PROVIDED INFORMATION
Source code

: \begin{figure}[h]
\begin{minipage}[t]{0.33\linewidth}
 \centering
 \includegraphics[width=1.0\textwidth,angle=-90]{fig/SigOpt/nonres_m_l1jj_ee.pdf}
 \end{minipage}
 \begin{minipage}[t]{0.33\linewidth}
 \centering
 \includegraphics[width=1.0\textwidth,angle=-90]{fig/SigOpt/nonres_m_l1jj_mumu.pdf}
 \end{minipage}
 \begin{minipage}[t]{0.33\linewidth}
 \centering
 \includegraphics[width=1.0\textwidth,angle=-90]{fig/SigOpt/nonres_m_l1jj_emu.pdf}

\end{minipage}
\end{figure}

ASSIGNMENT
The required output is the complete set of records, reproduced exactly.

WRITTEN RESPONSE
Source code

: \begin{figure}[h]
\begin{minipage}[t]{0.33\linewidth}
 \centering
 \includegraphics[width=1.0\textwidth,angle=-90]{fig/SigOpt/nonres_m_l1jj_ee.pdf}
 \end{minipage}
 \begin{minipage}[t]{0.33\linewidth}
 \centering
 \includegraphics[width=1.0\textwidth,angle=-90]{fig/SigOpt/nonres_m_l1jj_mumu.pdf}
 \end{minipage}
 \begin{minipage}[t]{0.33\linewidth}
 \centering
 \includegraphics[width=1.0\textwidth,angle=-90]{fig/SigOpt/nonres_m_l1jj_emu.pdf}

\end{minipage}
\end{figure}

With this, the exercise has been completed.